4-Davacı yüklenicinin asıl davasında kesin ve avans teminat mektuplarının iadesini, nakde çevrildiği takdirde avans faiziyle birlikte tahsilini talep ettiği, mahkemenin teminat mektuplarının iadesi, nakde çevrilmiş iseler avans faiziyle tahsiline karar verdiği anlaşılmış ise de; 6100 sayılı HMK’nın 297/2. maddesinde, hükmün sonuç kısmında taraflara yüklenen borç ve tanınan hakların, sıra numarası altında; açık, şüphe ve tereddüt uyandırmayacak şekilde gösterilmesi gerektiği düzenlenmiş olup, mahkemece iadesi ya da tahsiline karar verilen teminat mektuplarının hangi bankaya ait olduğu, tarih, sayı ve miktar belirtilmeden infazı mümkün olmayacak şekilde karar verilmesi doğru olmadığı gibi bozma kararına uyan mahkemenin bozma kararı gereğince işlem yapması gerekirken iadesine karar verilen kesin teminat mektubu hakkında sözleşmenin 30. maddesinde düzenlenen iade koşullarının oluşup oluşmadığını araştırılmaması da doğru olmamıştır.
5-Asıl davada davacı yüklenicinin 5.000,00 TL kâr kaybı talep ettiği, ilk hükümde bu taleple ilgili verilen red kararının bozmanın kapsamı dışında kalarak kesinleştiği anlaşıldığı gibi, bozma kararına uyarınca uyuşmazlık tasfiye hükümlerine göre çözüldüğünden ve bu halde de kar kaybı istenemeyeceğinden talep edilen bu alacak bakımından asıl davanın reddi ile hakedişten ödenmeyen 5.000,00 TL’nin tahsiline karar verilmesi gerekirken, kâr kaybı talebini de içine alacak şekilde 10.000,00 TL’nin kabulüne karar verilmesi de doğru olmamıştır.

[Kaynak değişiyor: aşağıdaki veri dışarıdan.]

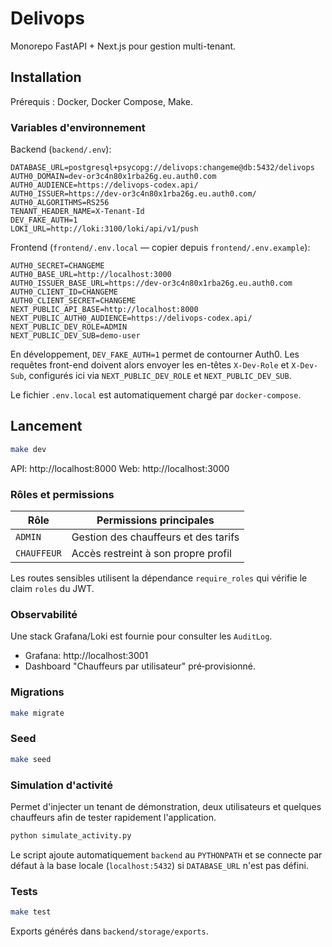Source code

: # Delivops

Monorepo FastAPI + Next.js pour gestion multi-tenant.

## Installation

Prérequis : Docker, Docker Compose, Make.

### Variables d'environnement

Backend (`backend/.env`):
```
DATABASE_URL=postgresql+psycopg://delivops:changeme@db:5432/delivops
AUTH0_DOMAIN=dev-or3c4n80x1rba26g.eu.auth0.com
AUTH0_AUDIENCE=https://delivops-codex.api/
AUTH0_ISSUER=https://dev-or3c4n80x1rba26g.eu.auth0.com/
AUTH0_ALGORITHMS=RS256
TENANT_HEADER_NAME=X-Tenant-Id
DEV_FAKE_AUTH=1
LOKI_URL=http://loki:3100/loki/api/v1/push
```

Frontend (`frontend/.env.local` — copier depuis `frontend/.env.example`):
```
AUTH0_SECRET=CHANGEME
AUTH0_BASE_URL=http://localhost:3000
AUTH0_ISSUER_BASE_URL=https://dev-or3c4n80x1rba26g.eu.auth0.com
AUTH0_CLIENT_ID=CHANGEME
AUTH0_CLIENT_SECRET=CHANGEME
NEXT_PUBLIC_API_BASE=http://localhost:8000
NEXT_PUBLIC_AUTH0_AUDIENCE=https://delivops-codex.api/
NEXT_PUBLIC_DEV_ROLE=ADMIN
NEXT_PUBLIC_DEV_SUB=demo-user
```

En développement, `DEV_FAKE_AUTH=1` permet de contourner Auth0. Les
requêtes front-end doivent alors envoyer les en-têtes `X-Dev-Role` et
`X-Dev-Sub`, configurés ici via `NEXT_PUBLIC_DEV_ROLE` et
`NEXT_PUBLIC_DEV_SUB`.

Le fichier `.env.local` est automatiquement chargé par `docker-compose`.

## Lancement

```bash
make dev
```

API: http://localhost:8000
Web: http://localhost:3000

### Rôles et permissions

| Rôle      | Permissions principales |
|-----------|------------------------|
| `ADMIN`   | Gestion des chauffeurs et des tarifs |
| `CHAUFFEUR` | Accès restreint à son propre profil |

Les routes sensibles utilisent la dépendance `require_roles` qui vérifie le claim `roles` du JWT.

### Observabilité

Une stack Grafana/Loki est fournie pour consulter les `AuditLog`.
- Grafana: http://localhost:3001
- Dashboard "Chauffeurs par utilisateur" pré‑provisionné.

### Migrations

```bash
make migrate
```

### Seed

```bash
make seed
```

### Simulation d'activité

Permet d'injecter un tenant de démonstration, deux utilisateurs et quelques
chauffeurs afin de tester rapidement l'application.

```bash
python simulate_activity.py
```

Le script ajoute automatiquement `backend` au `PYTHONPATH` et se connecte par
défaut à la base locale (`localhost:5432`) si `DATABASE_URL` n'est pas défini.

### Tests

```bash
make test
```

Exports générés dans `backend/storage/exports`.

6-Asıl davada davacı yararına vekâlet ücretinin, kabul ve reddolunan alacak, kâr kaybı ve teminat mektuplarının değerleri üzerinden karar tarihinde yürürlükte bulunan Avukatlık Asgari Ücret Tarifesi"ne göre hesaplanıp hüküm altına alınması gerekirken mahkemece tahsil kararı verilen teminat mektubu bedellerinin dikkate alınmadan vekâlet ücretine hükmedilmesi de doğru olmamıştır.

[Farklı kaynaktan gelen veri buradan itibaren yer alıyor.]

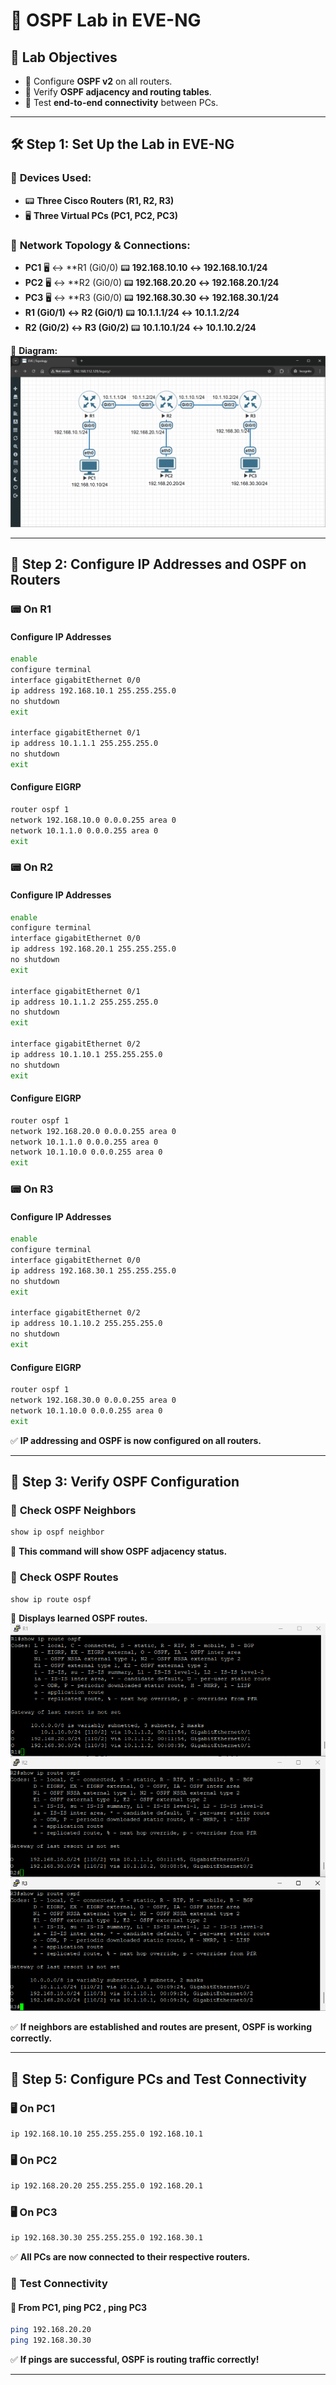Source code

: # 🚀 OSPF Lab in EVE-NG

## 🎯 **Lab Objectives**
- 🔧 Configure **OSPF v2** on all routers.
- 🔄 Verify **OSPF adjacency and routing tables**.
- 📶 Test **end-to-end connectivity** between PCs.

---

## 🛠 **Step 1: Set Up the Lab in EVE-NG**

### 📌 **Devices Used:**
- 📟 **Three Cisco Routers (R1, R2, R3)**
- 🖥 **Three Virtual PCs (PC1, PC2, PC3)**

### 🔌 **Network Topology & Connections:**
- **PC1** 🖥 ↔ **R1 (Gi0/0) 📟 **192.168.10.10 ↔ 192.168.10.1/24**
- **PC2** 🖥 ↔ **R2 (Gi0/0) 📟 **192.168.20.20 ↔ 192.168.20.1/24**
- **PC3** 🖥 ↔ **R3 (Gi0/0) 📟 **192.168.30.30 ↔ 192.168.30.1/24**
- **R1 (Gi0/1) ↔ R2 (Gi0/1)** 📟 **10.1.1.1/24 ↔ 10.1.1.2/24**
- **R2 (Gi0/2) ↔ R3 (Gi0/2)** 📟 **10.1.10.1/24 ↔ 10.1.10.2/24**

📌 **Diagram:**
![OSPF Diagram](imgs/diagram.png)

---

## 🔹 **Step 2: Configure IP Addresses and OSPF on Routers**

### 📟 **On R1**

#### Configure IP Addresses

```bash
enable
configure terminal
interface gigabitEthernet 0/0
ip address 192.168.10.1 255.255.255.0
no shutdown
exit

interface gigabitEthernet 0/1
ip address 10.1.1.1 255.255.255.0
no shutdown
exit
```

#### Configure EIGRP

```bash
router ospf 1
network 192.168.10.0 0.0.0.255 area 0
network 10.1.1.0 0.0.0.255 area 0
exit
```

### 📟 **On R2**

#### Configure IP Addresses

```bash
enable
configure terminal
interface gigabitEthernet 0/0
ip address 192.168.20.1 255.255.255.0
no shutdown
exit

interface gigabitEthernet 0/1
ip address 10.1.1.2 255.255.255.0
no shutdown
exit

interface gigabitEthernet 0/2
ip address 10.1.10.1 255.255.255.0
no shutdown
exit
```

#### Configure EIGRP

```bash
router ospf 1
network 192.168.20.0 0.0.0.255 area 0
network 10.1.1.0 0.0.0.255 area 0
network 10.1.10.0 0.0.0.255 area 0
exit
```

### 📟 **On R3**

#### Configure IP Addresses

```bash
enable
configure terminal
interface gigabitEthernet 0/0
ip address 192.168.30.1 255.255.255.0
no shutdown
exit

interface gigabitEthernet 0/2
ip address 10.1.10.2 255.255.255.0
no shutdown
exit
```

#### Configure EIGRP

```bash
router ospf 1
network 192.168.30.0 0.0.0.255 area 0
network 10.1.10.0 0.0.0.255 area 0
exit
```

✅ **IP addressing and OSPF is now configured on all routers.**

---

## 🔹 **Step 3: Verify OSPF Configuration**

### 📜 **Check OSPF Neighbors**
```bash
show ip ospf neighbor
```
📌 **This command will show OSPF adjacency status.**

### 📜 **Check OSPF Routes**
```bash
show ip route ospf
```
📌 **Displays learned OSPF routes.**
![route](imgs/route.png)

✅ **If neighbors are established and routes are present, OSPF is working correctly.**

---

## 🔹 **Step 5: Configure PCs and Test Connectivity**

### 🖥 **On PC1**
```bash
ip 192.168.10.10 255.255.255.0 192.168.10.1
```

### 🖥 **On PC2**
```bash
ip 192.168.20.20 255.255.255.0 192.168.20.1
```

### 🖥 **On PC3**
```bash
ip 192.168.30.30 255.255.255.0 192.168.30.1
```

✅ **All PCs are now connected to their respective routers.**

### 🔄 **Test Connectivity**

#### 📡 **From PC1, ping PC2 , ping PC3**
```bash
ping 192.168.20.20
ping 192.168.30.30
```

✅ **If pings are successful, OSPF is routing traffic correctly!**

---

Eksik inceleme ve hatalı değerlendirme sonucu verilen karar doğru olmamış, kararın belirtilen nedenlerle bozulması uygun bulunmuştur.

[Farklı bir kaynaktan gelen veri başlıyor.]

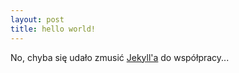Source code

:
 ```yaml
---
layout: post
title: hello world!
---
```


No, chyba się udało zmusić [Jekyll'a](https://jekyllrb.com/) do współpracy...
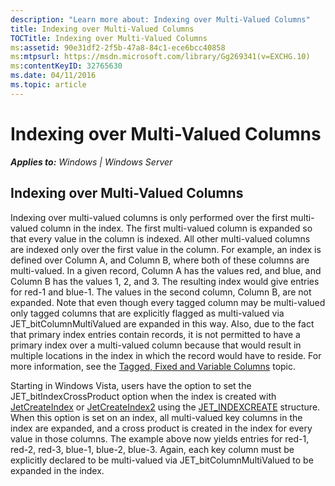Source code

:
 ```yaml
---
description: "Learn more about: Indexing over Multi-Valued Columns"
title: Indexing over Multi-Valued Columns
TOCTitle: Indexing over Multi-Valued Columns
ms:assetid: 90e31df2-2f5b-47a8-84c1-ece6bcc40858
ms:mtpsurl: https://msdn.microsoft.com/library/Gg269341(v=EXCHG.10)
ms:contentKeyID: 32765630
ms.date: 04/11/2016
ms.topic: article
---
```


# Indexing over Multi-Valued Columns


_**Applies to:** Windows | Windows Server_

## Indexing over Multi-Valued Columns

Indexing over multi-valued columns is only performed over the first multi-valued column in the index. The first multi-valued column is expanded so that every value in the column is indexed. All other multi-valued columns are indexed only over the first value in the column. For example, an index is defined over Column A, and Column B, where both of these columns are multi-valued. In a given record, Column A has the values red, and blue, and Column B has the values 1, 2, and 3. The resulting index would give entries for red-1 and blue-1. The values in the second column, Column B, are not expanded. Note that even though every tagged column may be multi-valued only tagged columns that are explicitly flagged as multi-valued via JET_bitColumnMultiValued are expanded in this way. Also, due to the fact that primary index entries contain records, it is not permitted to have a primary index over a multi-valued column because that would result in multiple locations in the index in which the record would have to reside. For more information, see the [Tagged, Fixed and Variable Columns](./tagged-fixed-and-variable-columns.md) topic.

Starting in Windows Vista, users have the option to set the JET_bitIndexCrossProduct option when the index is created with [JetCreateIndex](./jetcreateindex-function.md) or [JetCreateIndex2](./jetcreateindex2-function.md) using the [JET_INDEXCREATE](./jet-indexcreate-structure.md) structure. When this option is set on an index, all multi-valued key columns in the index are expanded, and a cross product is created in the index for every value in those columns. The example above now yields entries for red-1, red-2, red-3, blue-1, blue-2, blue-3. Again, each key column must be explicitly declared to be multi-valued via JET_bitColumnMultiValued to be expanded in the index.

SONUÇ: Yukarıda 1. bentte açıklanan nedenlerle birleşen davada davalı ...’nın tüm, asıl ve birleşen davalarda tarafların diğer temyiz itirazlarının reddine, 2. bent uyarınca hükmün asıl ve birleşen dosya davalısı İl Özel İdaresi, 3, 4, 5. bentler uyarınca asıl ve birleşen dosya davalısı ..., 6. bent uyarınca da asıl ve birleşen dosya davacısı yüklenici yararına BOZULMASINA, 1.480,00 TL duruşma vekâlet ücretinin asıl ve birleşen dosya davacısından alınarak Yargıtay"daki duruşmada vekille temsil olunan asıl ve birleşen dosya davalısı ..."ne verilmesine, 1.480,00"er TL duruşma vekâlet ücretinin asıl ve birleşen dosya davacısı yüklenici ile asıl ve birleşen dosya davalısı ..."ndan karşılıklı alınarak Yargıtay"daki duruşmada vekille temsil olunan diğer tarafa verilmesine, 492 sayılı Harçlar Kanunu"nun 13/j maddesi gereğince asıl ve birleşen dosya davalısı ..."ndan harç alınmasına yer olmadığına, ödedikleri temyiz peşin harçlarının istek halinde temyiz eden asıl ve birleşen dosya davacısı ile asıl ve birleşen dosya davalısı ..."ne geri verilmesine, karara karşı tebliğ tarihinden itibaren 15 gün içinde karar düzeltme isteminde bulunulabileceğine 01.12.2017 gününde oybirliğiyle karar verildi.